From: David Sterba <dsterba@suse.cz>
To: Mark Harmstone <maharmstone@fb.com>
Cc: linux-btrfs@vger.kernel.org, io-uring@vger.kernel.org
Subject: Re: [PATCH 5/5] btrfs: add io_uring command for encoded reads
Date: Mon, 21 Oct 2024 15:50:05 +0200 [thread overview]
Message-ID: <20241021135005.GC17835@twin.jikos.cz> (raw)
In-Reply-To: <20241014171838.304953-6-maharmstone@fb.com>
On Mon, Oct 14, 2024 at 06:18:27PM +0100, Mark Harmstone wrote:
> Adds an io_uring command for encoded reads, using the same interface as
Add ...
> the existing BTRFS_IOC_ENCODED_READ ioctl.

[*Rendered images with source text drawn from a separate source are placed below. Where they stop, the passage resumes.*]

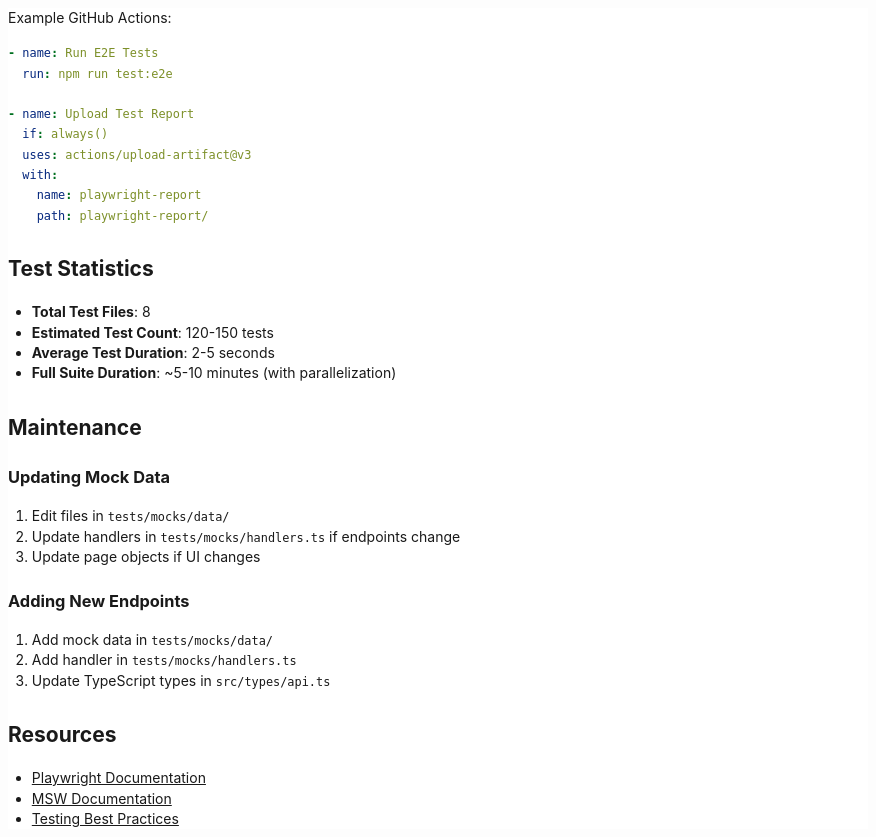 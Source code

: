 Example GitHub Actions:
```yaml
- name: Run E2E Tests
  run: npm run test:e2e

- name: Upload Test Report
  if: always()
  uses: actions/upload-artifact@v3
  with:
    name: playwright-report
    path: playwright-report/
```

## Test Statistics

- **Total Test Files**: 8
- **Estimated Test Count**: 120-150 tests
- **Average Test Duration**: 2-5 seconds
- **Full Suite Duration**: ~5-10 minutes (with parallelization)

## Maintenance

### Updating Mock Data
1. Edit files in `tests/mocks/data/`
2. Update handlers in `tests/mocks/handlers.ts` if endpoints change
3. Update page objects if UI changes

### Adding New Endpoints
1. Add mock data in `tests/mocks/data/`
2. Add handler in `tests/mocks/handlers.ts`
3. Update TypeScript types in `src/types/api.ts`

## Resources

- [Playwright Documentation](https://playwright.dev)
- [MSW Documentation](https://mswjs.io)
- [Testing Best Practices](https://playwright.dev/docs/best-practices)
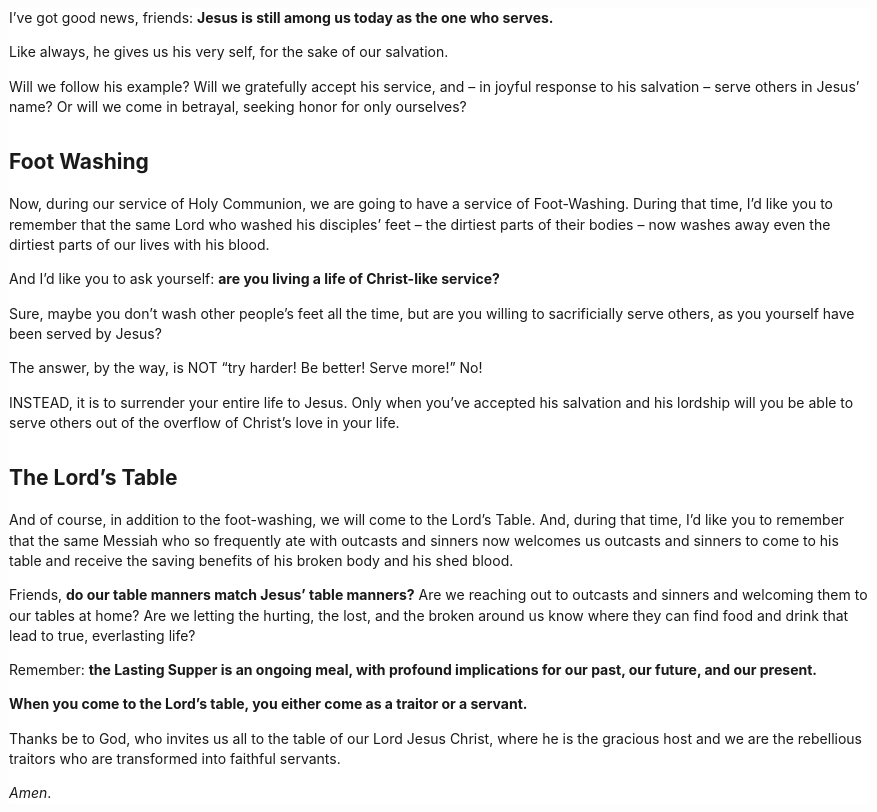 I’ve got good news, friends: **Jesus is still among us today as the one who serves.**

Like always, he gives us his very self, for the sake of our salvation.

Will we follow his example? Will we gratefully accept his service, and – in joyful response to his salvation – serve others in Jesus’ name? Or will we come in betrayal, seeking honor for only ourselves?

## Foot Washing

Now, during our service of Holy Communion, we are going to have a service of Foot-Washing. During that time, I’d like you to remember that the same Lord who washed his disciples’ feet – the dirtiest parts of their bodies – now washes away even the dirtiest parts of our lives with his blood.

And I’d like you to ask yourself: **are you living a life of Christ-like service?**

Sure, maybe you don’t wash other people’s feet all the time, but are you willing to sacrificially serve others, as you yourself have been served by Jesus?

The answer, by the way, is NOT “try harder! Be better! Serve more!” No!

INSTEAD, it is to surrender your entire life to Jesus. Only when you’ve accepted his salvation and his lordship will you be able to serve others out of the overflow of Christ’s love in your life.

## The Lord’s Table

And of course, in addition to the foot-washing, we will come to the Lord’s Table. And, during that time, I’d like you to remember that the same Messiah who so frequently ate with outcasts and sinners now welcomes us outcasts and sinners to come to his table and receive the saving benefits of his broken body and his shed blood.

Friends, **do our table manners match Jesus’ table manners?** Are we reaching out to outcasts and sinners and welcoming them to our tables at home? Are we letting the hurting, the lost, and the broken around us know where they can find food and drink that lead to true, everlasting life?

Remember: **the Lasting Supper is an ongoing meal, with profound implications for our past, our future, and our present.**

**When you come to the Lord’s table, you either come as a traitor or a servant.**

Thanks be to God, who invites us all to the table of our Lord Jesus Christ, where he is the gracious host and we are the rebellious traitors who are transformed into faithful servants.

*Amen*.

This is probably a good summary in a changelog but the patch is quite
long so it feels like this should be described in a more detail how it's
done. Connecting two interfaces can be done in various ways, so at least
mention that it's a simple pass through, or if there are any
complications regardign locking, object lifetime and such.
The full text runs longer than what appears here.